An excellent spot to spin for kahawai is from the rocks straight in front of the boat ramp at Boat Harbour, Goose Bay. Only fish here when the sea is calm. The odd dangerous wave can come straight over the rocks. Stay off here if there is a bit of a roll on or you will get soaked. You also have to keep an eye out for seals. This is a good bait fishing spot also with large wrasse regularly swallowing the bait.

You often find when surfcasting on the Kaikoura coast that some spots are excellent while others seem dead. My advice is that if the fish aren’t biting move further along the coast and try again. You will be surprised what a difference it can make. When surfcasting try to pick a spot clear of kelp with the beach dropping away steeply.

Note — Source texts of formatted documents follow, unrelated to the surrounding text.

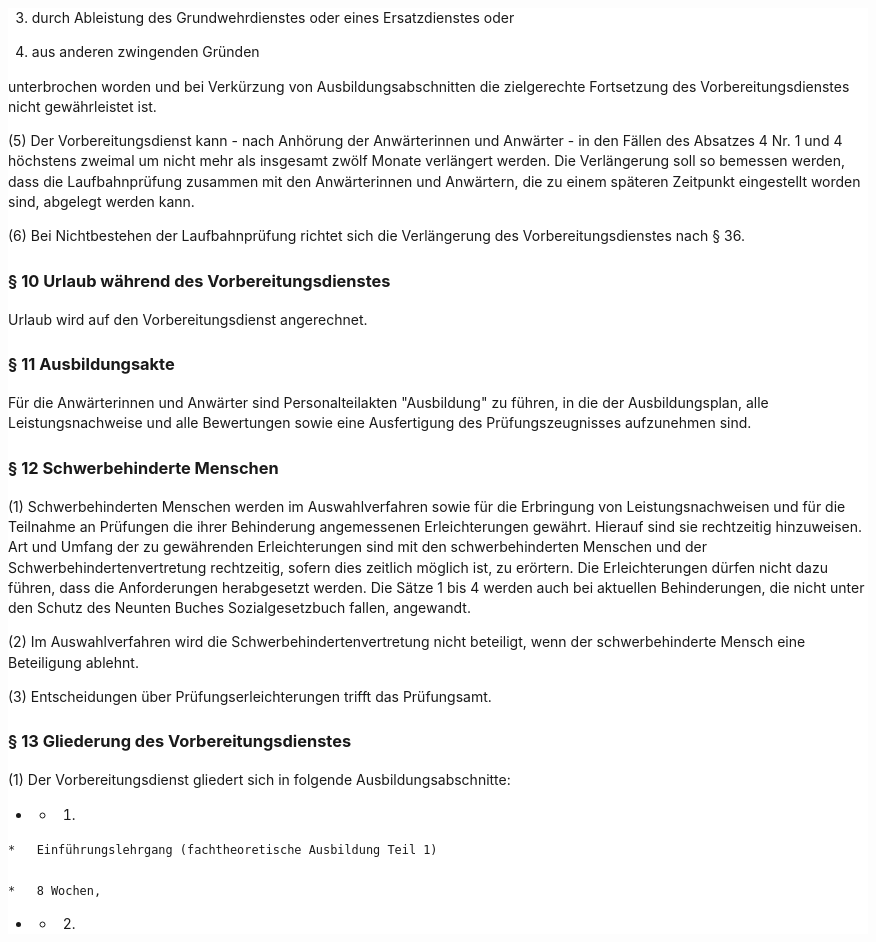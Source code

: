 
3.  durch Ableistung des Grundwehrdienstes oder eines Ersatzdienstes oder


4.  aus anderen zwingenden Gründen



unterbrochen worden und bei Verkürzung von Ausbildungsabschnitten die zielgerechte Fortsetzung des Vorbereitungsdienstes nicht gewährleistet ist.

(5) Der Vorbereitungsdienst kann - nach Anhörung der Anwärterinnen und Anwärter - in den Fällen des Absatzes 4 Nr. 1 und 4 höchstens zweimal um nicht mehr als insgesamt zwölf Monate verlängert werden. Die Verlängerung soll so bemessen werden, dass die Laufbahnprüfung zusammen mit den Anwärterinnen und Anwärtern, die zu einem späteren Zeitpunkt eingestellt worden sind, abgelegt werden kann.

(6) Bei Nichtbestehen der Laufbahnprüfung richtet sich die Verlängerung des Vorbereitungsdienstes nach § 36.


### § 10 Urlaub während des Vorbereitungsdienstes

Urlaub wird auf den Vorbereitungsdienst angerechnet.


### § 11 Ausbildungsakte

Für die Anwärterinnen und Anwärter sind Personalteilakten "Ausbildung" zu führen, in die der Ausbildungsplan, alle Leistungsnachweise und alle Bewertungen sowie eine Ausfertigung des Prüfungszeugnisses aufzunehmen sind.


### § 12 Schwerbehinderte Menschen

(1) Schwerbehinderten Menschen werden im Auswahlverfahren sowie für die Erbringung von Leistungsnachweisen und für die Teilnahme an Prüfungen die ihrer Behinderung angemessenen Erleichterungen gewährt. Hierauf sind sie rechtzeitig hinzuweisen. Art und Umfang der zu gewährenden Erleichterungen sind mit den schwerbehinderten Menschen und der Schwerbehindertenvertretung rechtzeitig, sofern dies zeitlich möglich ist, zu erörtern. Die Erleichterungen dürfen nicht dazu führen, dass die Anforderungen herabgesetzt werden. Die Sätze 1 bis 4 werden auch bei aktuellen Behinderungen, die nicht unter den Schutz des Neunten Buches Sozialgesetzbuch fallen, angewandt.

(2) Im Auswahlverfahren wird die Schwerbehindertenvertretung nicht beteiligt, wenn der schwerbehinderte Mensch eine Beteiligung ablehnt.

(3) Entscheidungen über Prüfungserleichterungen trifft das Prüfungsamt.


### § 13 Gliederung des Vorbereitungsdienstes

(1) Der Vorbereitungsdienst gliedert sich in folgende Ausbildungsabschnitte:

*    *   1.

    *   Einführungslehrgang (fachtheoretische Ausbildung Teil 1)

    *   8 Wochen,


*    *   2.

Kekerengu is the best surfcasting area but is some 40 kilometres or more north of Kaikoura Peninsula. The great thing is that you are certain to have the whole beach to yourself as far as you can see in either direction. This is also an excellent area for kite fishing – as is the mouth of the Conway River.

The scenery is excellent at Kaikoura. The rugged Seaward Kaikoura Ranges are snow-capped for much of the year and the coastal drive is one of the best in the world and includes many tunnels and tremendous sea views. The train runs next to the road along much of the shoreline. There is always plenty happening for you to watch while surfcasting with whales, dolphins, seabirds, seals, Orca (killer whales) and seemingly an endless number of schools of kahawai and barracouta going up and down for your enjoyment!

Kaikoura Sea Fishing

Surfcasters at the beach behind the railway station in the middle of town.
Sourced from NZ63. Crown Copyright Reserved.
This is the area off Kaikoura where tourist can see whales close to shore. There is excellent fishing off Goose Bay where the seabed is one kilometre deep just one kilometre from the beach. The area has abundant marine life attracted by nutrient-rich deep ocean up-wellings close to shore.

There is sometimes good albacore tuna fishing off the Kaikoura Coast.